# YOUR INSTRUCTIONS
Below are records to retype exactly, except for the pictures.

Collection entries
★ ★ ★ ★ ★ ★ ★

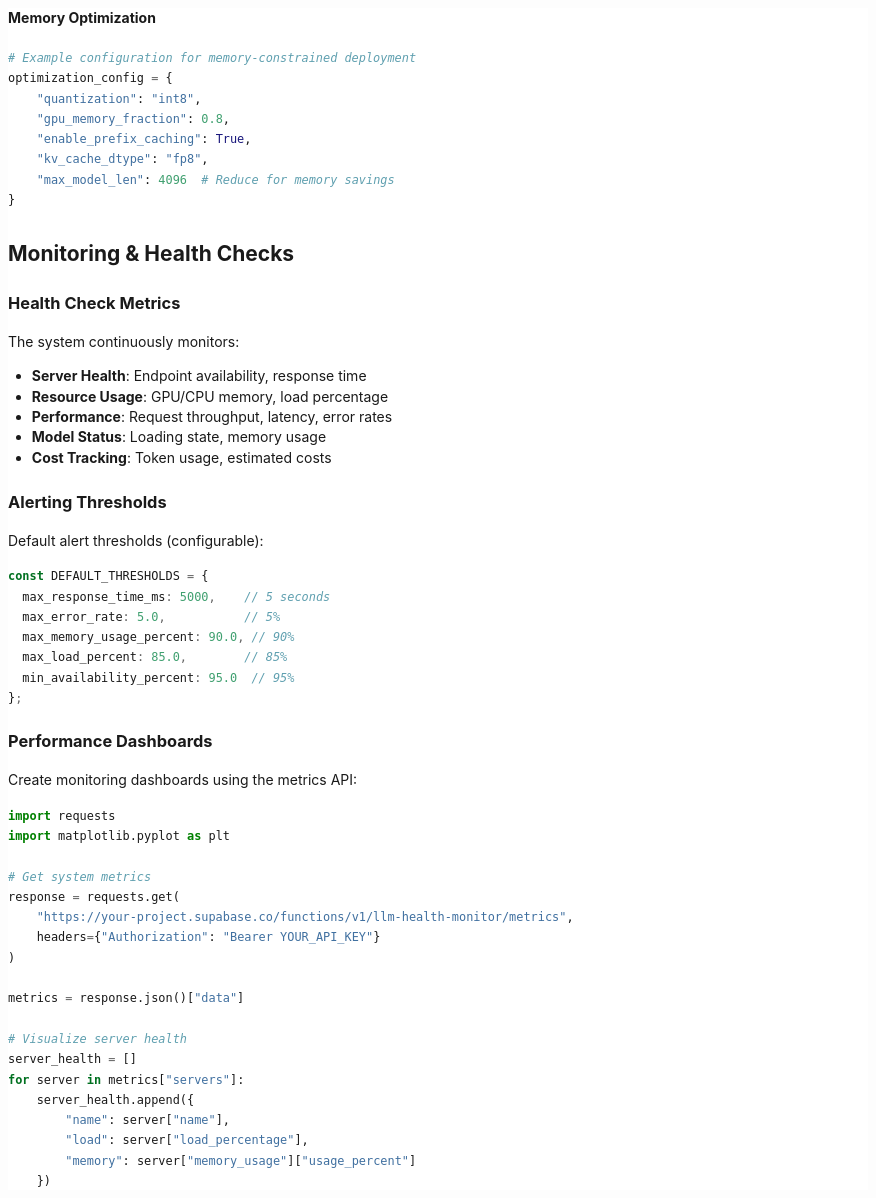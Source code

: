 #### Memory Optimization
```python
# Example configuration for memory-constrained deployment
optimization_config = {
    "quantization": "int8",
    "gpu_memory_fraction": 0.8,
    "enable_prefix_caching": True,
    "kv_cache_dtype": "fp8",
    "max_model_len": 4096  # Reduce for memory savings
}
```

## Monitoring & Health Checks

### Health Check Metrics

The system continuously monitors:

- **Server Health**: Endpoint availability, response time
- **Resource Usage**: GPU/CPU memory, load percentage
- **Performance**: Request throughput, latency, error rates
- **Model Status**: Loading state, memory usage
- **Cost Tracking**: Token usage, estimated costs

### Alerting Thresholds

Default alert thresholds (configurable):

```typescript
const DEFAULT_THRESHOLDS = {
  max_response_time_ms: 5000,    // 5 seconds
  max_error_rate: 5.0,           // 5%
  max_memory_usage_percent: 90.0, // 90%
  max_load_percent: 85.0,        // 85%
  min_availability_percent: 95.0  // 95%
};
```

### Performance Dashboards

Create monitoring dashboards using the metrics API:

```python
import requests
import matplotlib.pyplot as plt

# Get system metrics
response = requests.get(
    "https://your-project.supabase.co/functions/v1/llm-health-monitor/metrics",
    headers={"Authorization": "Bearer YOUR_API_KEY"}
)

metrics = response.json()["data"]

# Visualize server health
server_health = []
for server in metrics["servers"]:
    server_health.append({
        "name": server["name"],
        "load": server["load_percentage"],
        "memory": server["memory_usage"]["usage_percent"]
    })
```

★ ★ ★ ★ ★ ★ ★

# RESPONSE BOX
Source code

: #### Memory Optimization
```python
# Example configuration for memory-constrained deployment
optimization_config = {
    "quantization": "int8",
    "gpu_memory_fraction": 0.8,
    "enable_prefix_caching": True,
    "kv_cache_dtype": "fp8",
    "max_model_len": 4096  # Reduce for memory savings
}
```

## Monitoring & Health Checks

### Health Check Metrics

The system continuously monitors:

- **Server Health**: Endpoint availability, response time
- **Resource Usage**: GPU/CPU memory, load percentage
- **Performance**: Request throughput, latency, error rates
- **Model Status**: Loading state, memory usage
- **Cost Tracking**: Token usage, estimated costs

### Alerting Thresholds

Default alert thresholds (configurable):

```typescript
const DEFAULT_THRESHOLDS = {
  max_response_time_ms: 5000,    // 5 seconds
  max_error_rate: 5.0,           // 5%
  max_memory_usage_percent: 90.0, // 90%
  max_load_percent: 85.0,        // 85%
  min_availability_percent: 95.0  // 95%
};
```

### Performance Dashboards

Create monitoring dashboards using the metrics API:

```python
import requests
import matplotlib.pyplot as plt

# Get system metrics
response = requests.get(
    "https://your-project.supabase.co/functions/v1/llm-health-monitor/metrics",
    headers={"Authorization": "Bearer YOUR_API_KEY"}
)

metrics = response.json()["data"]

# Visualize server health
server_health = []
for server in metrics["servers"]:
    server_health.append({
        "name": server["name"],
        "load": server["load_percentage"],
        "memory": server["memory_usage"]["usage_percent"]
    })
```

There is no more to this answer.